Do we have a documented "here's how you split your repo with minimal
downsides to end users"? If you give me enough hints I could write it
:-)
The repo in question is http://dev.laptop.org/git?p=projects/xs-config;a=summary
cheers,
m
--
martin.langhoff@gmail.com
martin@laptop.org -- School Server Architect
- ask interesting questions
- don't get distracted with shiny stuff - working code first
- http://wiki.laptop.org/go/User:Martinlanghoff
^ permalink raw reply [flat|nested] 2+ messages in thread
* Re: Splitting off old history to ancillary repo
2008-08-28 2:40 Splitting off old history to ancillary repo Martin Langhoff
@ 2008-08-28 16:57 ` Michael J Gruber
0 siblings, 0 replies; 2+ messages in thread
From: Michael J Gruber @ 2008-08-28 16:57 UTC (permalink / raw)
To: git
Martin Langhoff venit, vidit, dixit 28.08.2008 04:40:
> A project I've inherited has a codebase ~500KB in size. However, in
> early history some large binary blobs were committed to the repo.

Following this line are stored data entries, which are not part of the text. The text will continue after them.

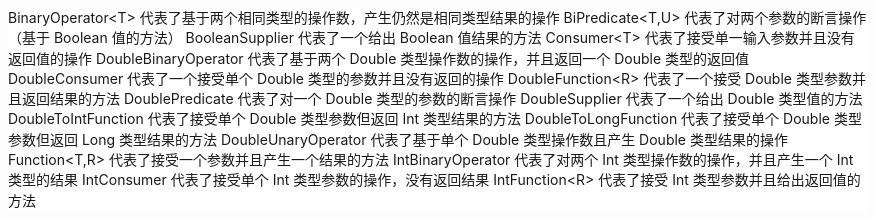 <tr>
<td>BinaryOperator&lt;T&gt;</td>
<td>代表了基于两个相同类型的操作数，产生仍然是相同类型结果的操作</td>
</tr>
<tr>
<td>BiPredicate&lt;T,U&gt;</td>
<td>代表了对两个参数的断言操作（基于 Boolean 值的方法）</td>
</tr>
<tr>
<td>BooleanSupplier</td>
<td>代表了一个给出 Boolean 值结果的方法</td>
</tr>
<tr>
<td>Consumer&lt;T&gt;</td>
<td>代表了接受单一输入参数并且没有返回值的操作</td>
</tr>
<tr>
<td>DoubleBinaryOperator</td>
<td>代表了基于两个 Double 类型操作数的操作，并且返回一个 Double 类型的返回值</td>
</tr>
<tr>
<td>DoubleConsumer</td>
<td>代表了一个接受单个 Double 类型的参数并且没有返回的操作</td>
</tr>
<tr>
<td>DoubleFunction&lt;R&gt;</td>
<td>代表了一个接受 Double 类型参数并且返回结果的方法</td>
</tr>
<tr>
<td>DoublePredicate</td>
<td>代表了对一个 Double 类型的参数的断言操作</td>
</tr>
<tr>
<td>DoubleSupplier</td>
<td>代表了一个给出 Double 类型值的方法</td>
</tr>
<tr>
<td>DoubleToIntFunction</td>
<td>代表了接受单个 Double 类型参数但返回 Int 类型结果的方法</td>
</tr>
<tr>
<td>DoubleToLongFunction</td>
<td>代表了接受单个 Double 类型参数但返回 Long 类型结果的方法</td>
</tr>
<tr>
<td>DoubleUnaryOperator</td>
<td>代表了基于单个 Double 类型操作数且产生 Double 类型结果的操作</td>
</tr>
<tr>
<td>Function&lt;T,R&gt;</td>
<td>代表了接受一个参数并且产生一个结果的方法</td>
</tr>
<tr>
<td>IntBinaryOperator</td>
<td>代表了对两个 Int 类型操作数的操作，并且产生一个 Int 类型的结果</td>
</tr>
<tr>
<td>IntConsumer</td>
<td>代表了接受单个 Int 类型参数的操作，没有返回结果</td>
</tr>
<tr>
<td>IntFunction&lt;R&gt;</td>
<td>代表了接受 Int 类型参数并且给出返回值的方法</td>
</tr>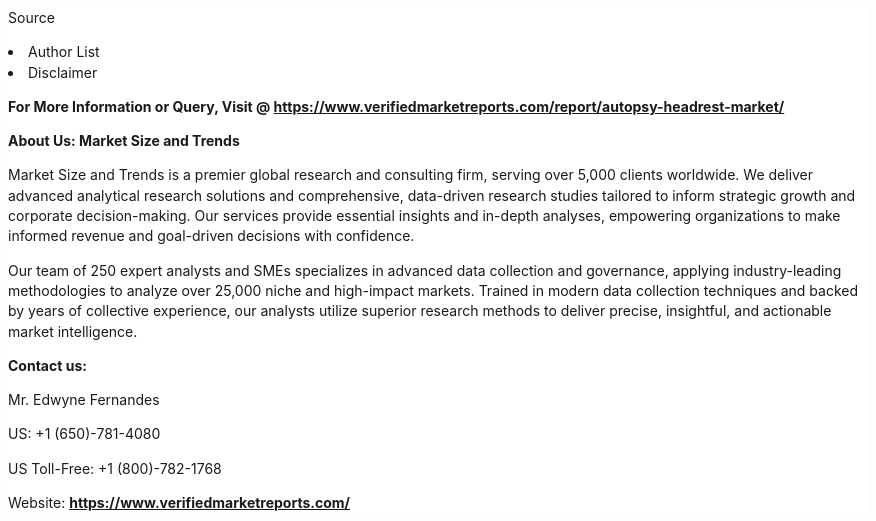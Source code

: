 Source</li><li>Author List</li><li>Disclaimer</li></ul></p><p><strong>For More Information or Query, Visit @ <a href="https://www.verifiedmarketreports.com/report/autopsy-headrest-market/">https://www.verifiedmarketreports.com/report/autopsy-headrest-market/</a></strong></p><p><strong>About Us: Market Size and Trends</strong></p><p>Market Size and Trends is a premier global research and consulting firm, serving over 5,000 clients worldwide. We deliver advanced analytical research solutions and comprehensive, data-driven research studies tailored to inform strategic growth and corporate decision-making. Our services provide essential insights and in-depth analyses, empowering organizations to make informed revenue and goal-driven decisions with confidence.</p><p>Our team of 250 expert analysts and SMEs specializes in advanced data collection and governance, applying industry-leading methodologies to analyze over 25,000 niche and high-impact markets. Trained in modern data collection techniques and backed by years of collective experience, our analysts utilize superior research methods to deliver precise, insightful, and actionable market intelligence.</p><p><strong>Contact us:</strong></p><p>Mr. Edwyne Fernandes</p><p>US: +1 (650)-781-4080</p><p>US Toll-Free: +1 (800)-782-1768</p><p>Website: <strong><a href="https://www.verifiedmarketreports.com/">https://www.verifiedmarketreports.com/</a></strong></p>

> We've gotten rid of those, and they are not interesting to current
> development. But an initial checkout still has to retrieve 60MiB, when
> I'm sure the recent (and interesting) history fits in less than 1MB.
>
> What is the state of grafts from a "keeping the repo mostly
> transparently usable for newcomers" POV? Is there a new mechanims I
> should look at?
Do you mean newcomers who have never cloned your repo before?
I see two ways, both involving history rewriting (and therefore problems
for people who cloned already):
- remove those files using filter-branch
This keeps the whole history in one repo but can produce empty commits
(which touched only the removed files).
- split the history using grafts and use filter-branch to make the split
for good
This gives you a split history which you can now put in different repos.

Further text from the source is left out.